Now its time to get to the main part of this article, which is, building the script for the flask application. The code base for the functionalities of the application will be the same as what we have seen during the inference phase. The difference would be in terms of how we use the predictions and visualise them on to the web browser using the flask application.

Let us now open a new file and name is app.py. Let us start building the code in this file

'''
This is the script for flask application
'''

from tensorflow.keras.models import load_model
from factoryModel.config import mt_config as confFile
from factoryModel.utils.helperFunctions import *
from flask import Flask,request,render_template

# Initializing the flask application
app = Flask(__name__)

## Define the file path to the model
modelPath = confFile.MODEL_PATH

# Load the model from the file path
model = load_model(modelPath)

Lines 5-8 imports the required libraries for creating the application

Lines 11 creates the application object ‘app’ as an instance of the class ‘Flask’. The (__name__) variable passed to the Flask class is a predefined variable used in Python to set the name of the module in which it is used.

Line 14 we load the configuration file from the config folder.

Line 17 The model which we created during the training phase is loaded using the load_model() function in Keras.

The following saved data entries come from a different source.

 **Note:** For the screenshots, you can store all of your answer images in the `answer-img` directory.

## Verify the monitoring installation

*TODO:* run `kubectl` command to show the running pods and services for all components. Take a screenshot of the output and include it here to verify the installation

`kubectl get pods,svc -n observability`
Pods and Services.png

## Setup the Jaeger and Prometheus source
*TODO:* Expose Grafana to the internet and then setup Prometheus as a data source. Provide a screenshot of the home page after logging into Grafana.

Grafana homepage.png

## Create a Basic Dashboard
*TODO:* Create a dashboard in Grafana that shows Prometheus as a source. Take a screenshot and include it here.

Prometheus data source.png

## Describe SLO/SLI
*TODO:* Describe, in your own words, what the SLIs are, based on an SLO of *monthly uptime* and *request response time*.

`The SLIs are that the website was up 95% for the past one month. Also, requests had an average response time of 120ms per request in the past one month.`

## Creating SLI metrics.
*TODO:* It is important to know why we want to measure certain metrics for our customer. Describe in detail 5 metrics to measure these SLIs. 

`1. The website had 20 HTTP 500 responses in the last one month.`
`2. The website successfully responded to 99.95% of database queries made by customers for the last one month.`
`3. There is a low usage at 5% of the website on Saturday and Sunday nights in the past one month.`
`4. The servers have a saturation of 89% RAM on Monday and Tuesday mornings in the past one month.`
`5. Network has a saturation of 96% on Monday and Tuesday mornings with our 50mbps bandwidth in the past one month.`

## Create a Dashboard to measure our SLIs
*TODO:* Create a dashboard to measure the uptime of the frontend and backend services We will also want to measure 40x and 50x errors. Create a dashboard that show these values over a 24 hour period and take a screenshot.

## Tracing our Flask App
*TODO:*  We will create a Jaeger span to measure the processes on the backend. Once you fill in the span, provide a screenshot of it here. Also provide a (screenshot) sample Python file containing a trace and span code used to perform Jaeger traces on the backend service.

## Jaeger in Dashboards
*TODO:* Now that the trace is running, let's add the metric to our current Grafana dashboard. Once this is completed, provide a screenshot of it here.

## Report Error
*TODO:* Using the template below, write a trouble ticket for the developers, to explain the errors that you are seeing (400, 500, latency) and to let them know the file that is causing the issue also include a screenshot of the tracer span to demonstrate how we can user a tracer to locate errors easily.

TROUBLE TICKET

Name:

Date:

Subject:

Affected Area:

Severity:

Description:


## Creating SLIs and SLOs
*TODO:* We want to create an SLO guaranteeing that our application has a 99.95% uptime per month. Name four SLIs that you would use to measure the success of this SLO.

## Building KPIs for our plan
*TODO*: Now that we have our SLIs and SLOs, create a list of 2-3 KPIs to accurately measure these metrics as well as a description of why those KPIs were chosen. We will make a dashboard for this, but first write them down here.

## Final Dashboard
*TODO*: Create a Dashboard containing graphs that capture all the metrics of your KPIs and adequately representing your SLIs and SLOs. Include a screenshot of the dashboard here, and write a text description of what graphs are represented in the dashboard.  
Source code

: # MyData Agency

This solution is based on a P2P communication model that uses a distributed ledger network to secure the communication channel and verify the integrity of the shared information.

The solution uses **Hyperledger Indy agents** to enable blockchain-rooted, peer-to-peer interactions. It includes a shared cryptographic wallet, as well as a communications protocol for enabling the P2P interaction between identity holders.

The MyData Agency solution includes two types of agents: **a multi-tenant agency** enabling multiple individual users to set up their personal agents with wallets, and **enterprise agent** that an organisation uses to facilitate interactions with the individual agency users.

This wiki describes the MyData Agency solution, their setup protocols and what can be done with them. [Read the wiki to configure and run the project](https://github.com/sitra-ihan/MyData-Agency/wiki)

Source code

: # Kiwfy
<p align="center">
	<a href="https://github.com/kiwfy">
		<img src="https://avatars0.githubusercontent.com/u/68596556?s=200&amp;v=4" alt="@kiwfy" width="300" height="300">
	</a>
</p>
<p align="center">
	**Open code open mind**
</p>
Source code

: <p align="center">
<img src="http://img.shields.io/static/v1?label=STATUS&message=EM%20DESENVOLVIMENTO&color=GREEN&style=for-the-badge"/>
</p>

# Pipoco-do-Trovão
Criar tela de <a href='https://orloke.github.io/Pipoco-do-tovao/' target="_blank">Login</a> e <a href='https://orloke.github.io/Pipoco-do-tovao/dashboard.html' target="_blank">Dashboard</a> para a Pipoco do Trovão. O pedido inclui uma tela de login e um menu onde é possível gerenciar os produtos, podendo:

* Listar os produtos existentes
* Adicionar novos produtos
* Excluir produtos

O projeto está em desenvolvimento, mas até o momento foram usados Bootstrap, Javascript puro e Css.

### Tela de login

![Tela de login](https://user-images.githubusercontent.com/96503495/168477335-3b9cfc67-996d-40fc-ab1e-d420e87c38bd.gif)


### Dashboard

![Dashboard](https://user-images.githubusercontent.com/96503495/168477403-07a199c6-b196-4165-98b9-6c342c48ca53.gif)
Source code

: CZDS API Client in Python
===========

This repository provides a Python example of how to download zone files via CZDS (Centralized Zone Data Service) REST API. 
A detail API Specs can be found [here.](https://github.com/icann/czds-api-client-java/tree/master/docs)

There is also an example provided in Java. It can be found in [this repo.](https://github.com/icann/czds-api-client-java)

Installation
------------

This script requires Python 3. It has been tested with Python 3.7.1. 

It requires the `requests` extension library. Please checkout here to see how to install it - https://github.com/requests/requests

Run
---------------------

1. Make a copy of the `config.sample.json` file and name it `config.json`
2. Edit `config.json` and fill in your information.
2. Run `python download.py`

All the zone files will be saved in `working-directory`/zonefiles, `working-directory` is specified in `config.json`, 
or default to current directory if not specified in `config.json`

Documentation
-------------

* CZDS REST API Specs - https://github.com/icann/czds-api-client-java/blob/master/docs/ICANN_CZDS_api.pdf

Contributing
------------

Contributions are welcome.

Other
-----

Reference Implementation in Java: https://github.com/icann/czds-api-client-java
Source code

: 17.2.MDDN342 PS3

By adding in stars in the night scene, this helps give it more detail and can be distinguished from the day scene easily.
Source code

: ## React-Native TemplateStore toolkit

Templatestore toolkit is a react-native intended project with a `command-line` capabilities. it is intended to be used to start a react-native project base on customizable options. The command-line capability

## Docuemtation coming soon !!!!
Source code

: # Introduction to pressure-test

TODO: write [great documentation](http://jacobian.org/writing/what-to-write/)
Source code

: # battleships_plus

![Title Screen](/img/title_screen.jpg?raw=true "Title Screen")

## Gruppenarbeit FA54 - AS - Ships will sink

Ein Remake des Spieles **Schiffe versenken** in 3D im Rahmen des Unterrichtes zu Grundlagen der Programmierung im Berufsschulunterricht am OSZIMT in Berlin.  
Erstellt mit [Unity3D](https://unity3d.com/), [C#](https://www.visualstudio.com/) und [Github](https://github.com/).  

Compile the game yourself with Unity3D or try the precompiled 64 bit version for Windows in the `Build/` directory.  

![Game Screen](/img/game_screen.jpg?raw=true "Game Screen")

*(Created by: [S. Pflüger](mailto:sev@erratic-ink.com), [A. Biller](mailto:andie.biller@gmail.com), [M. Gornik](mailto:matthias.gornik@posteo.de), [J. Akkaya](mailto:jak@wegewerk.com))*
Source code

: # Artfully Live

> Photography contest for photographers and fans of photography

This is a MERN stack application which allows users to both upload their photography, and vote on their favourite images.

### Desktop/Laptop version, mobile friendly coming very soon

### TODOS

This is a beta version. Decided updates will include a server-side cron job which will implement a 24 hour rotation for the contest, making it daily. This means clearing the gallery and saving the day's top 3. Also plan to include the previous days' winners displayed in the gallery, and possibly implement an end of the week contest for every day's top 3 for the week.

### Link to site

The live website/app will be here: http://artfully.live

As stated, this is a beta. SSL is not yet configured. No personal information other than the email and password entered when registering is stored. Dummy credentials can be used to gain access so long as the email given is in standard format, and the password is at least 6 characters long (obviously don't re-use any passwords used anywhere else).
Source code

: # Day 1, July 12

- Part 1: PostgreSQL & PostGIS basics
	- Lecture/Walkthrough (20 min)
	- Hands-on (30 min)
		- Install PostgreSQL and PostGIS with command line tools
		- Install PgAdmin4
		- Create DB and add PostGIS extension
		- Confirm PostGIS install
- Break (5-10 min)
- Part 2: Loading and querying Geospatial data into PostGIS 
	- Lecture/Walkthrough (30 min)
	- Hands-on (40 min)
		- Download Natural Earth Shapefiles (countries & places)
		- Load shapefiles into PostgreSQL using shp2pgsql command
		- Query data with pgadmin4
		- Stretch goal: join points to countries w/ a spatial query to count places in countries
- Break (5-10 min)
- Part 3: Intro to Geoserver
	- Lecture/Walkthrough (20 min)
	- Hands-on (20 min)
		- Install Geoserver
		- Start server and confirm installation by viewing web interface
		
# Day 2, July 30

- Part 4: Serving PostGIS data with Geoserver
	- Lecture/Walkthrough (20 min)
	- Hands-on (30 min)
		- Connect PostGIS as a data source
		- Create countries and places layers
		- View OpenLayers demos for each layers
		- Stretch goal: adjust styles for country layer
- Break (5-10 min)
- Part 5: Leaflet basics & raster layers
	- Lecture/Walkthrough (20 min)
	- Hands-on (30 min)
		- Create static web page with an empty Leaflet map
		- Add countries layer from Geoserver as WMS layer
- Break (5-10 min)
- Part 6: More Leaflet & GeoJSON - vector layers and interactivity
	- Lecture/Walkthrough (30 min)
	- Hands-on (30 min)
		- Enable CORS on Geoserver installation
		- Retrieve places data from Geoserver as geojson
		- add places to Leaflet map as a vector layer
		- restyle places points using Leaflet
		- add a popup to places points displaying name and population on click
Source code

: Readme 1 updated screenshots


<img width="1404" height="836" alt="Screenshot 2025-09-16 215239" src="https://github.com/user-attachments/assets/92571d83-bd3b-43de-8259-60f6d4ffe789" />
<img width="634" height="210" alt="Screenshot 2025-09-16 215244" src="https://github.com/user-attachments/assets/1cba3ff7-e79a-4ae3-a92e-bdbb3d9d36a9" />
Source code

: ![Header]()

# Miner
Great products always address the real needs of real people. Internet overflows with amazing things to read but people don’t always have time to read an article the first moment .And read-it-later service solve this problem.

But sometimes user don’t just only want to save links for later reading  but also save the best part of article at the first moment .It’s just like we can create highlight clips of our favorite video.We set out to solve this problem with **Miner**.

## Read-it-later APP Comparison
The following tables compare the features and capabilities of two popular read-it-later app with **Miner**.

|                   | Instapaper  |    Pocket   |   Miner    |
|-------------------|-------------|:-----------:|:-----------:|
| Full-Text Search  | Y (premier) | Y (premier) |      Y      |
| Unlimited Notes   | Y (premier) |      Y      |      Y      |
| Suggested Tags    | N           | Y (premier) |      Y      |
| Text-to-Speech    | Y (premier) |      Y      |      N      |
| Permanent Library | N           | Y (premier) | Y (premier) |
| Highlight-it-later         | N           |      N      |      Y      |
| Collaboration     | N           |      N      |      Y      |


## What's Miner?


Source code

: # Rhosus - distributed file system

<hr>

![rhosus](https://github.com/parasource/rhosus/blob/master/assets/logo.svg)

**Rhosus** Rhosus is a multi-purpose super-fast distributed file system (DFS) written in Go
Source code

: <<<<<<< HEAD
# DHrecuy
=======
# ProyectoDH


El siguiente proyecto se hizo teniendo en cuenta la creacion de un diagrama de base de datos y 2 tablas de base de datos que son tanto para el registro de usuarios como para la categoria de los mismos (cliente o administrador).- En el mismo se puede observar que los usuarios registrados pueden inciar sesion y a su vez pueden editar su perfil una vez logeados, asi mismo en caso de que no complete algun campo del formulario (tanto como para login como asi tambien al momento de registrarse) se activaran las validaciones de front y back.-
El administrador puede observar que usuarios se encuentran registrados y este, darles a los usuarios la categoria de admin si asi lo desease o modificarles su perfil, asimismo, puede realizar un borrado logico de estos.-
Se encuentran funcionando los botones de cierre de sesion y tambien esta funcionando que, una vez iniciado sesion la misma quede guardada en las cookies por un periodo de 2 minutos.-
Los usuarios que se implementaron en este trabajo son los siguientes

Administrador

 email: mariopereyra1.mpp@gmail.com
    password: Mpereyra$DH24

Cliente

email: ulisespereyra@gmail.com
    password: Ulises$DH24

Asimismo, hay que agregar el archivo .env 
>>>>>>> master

Next we will load the required pickle files we saved after the training process. In lines 20-22 we intialize the paths to all the files and variables we saved as pickle files during the training phase. These paths are defined in the configuration file. Once the paths are initialized the required files and variables are loaded from the respecive pickle files in lines 24-27. We use the load_files() function we defined in the helper function script for loading the pickle files. You can notice that these steps are same as the ones we used during the inference process.

In the next lines we will explore the visualisation processes for flask application.

@app.route('/')
def home():
	return render_template('home.html')

Lines 29:31 is a feature called the ‘decorator’. A decorator is used to modify the function which comes after it. The function which follows the decorator is a very simple function which returns the html template for our landing page. The landing page of the application is a simple text box where the source language (German) has to be entered. The purpose of the decorator is to build a mapping between the function and the url for the landing page. The URL’s are defined through another important component called ‘routes’ . ‘Routes’ modules are objects which configures the webpages which receives inputs and displays the returned outputs. There are two ‘routes’ which are required for this application, one corresponding to the home page (‘/’) and the second one mapping to another webpage called ‘/translate. The way the decorator, the route and the associated function works together is as follows. The decorator first defines the relationship between the function and the route. The function returns the landing page and route shows the location where the landing page has to be displayed.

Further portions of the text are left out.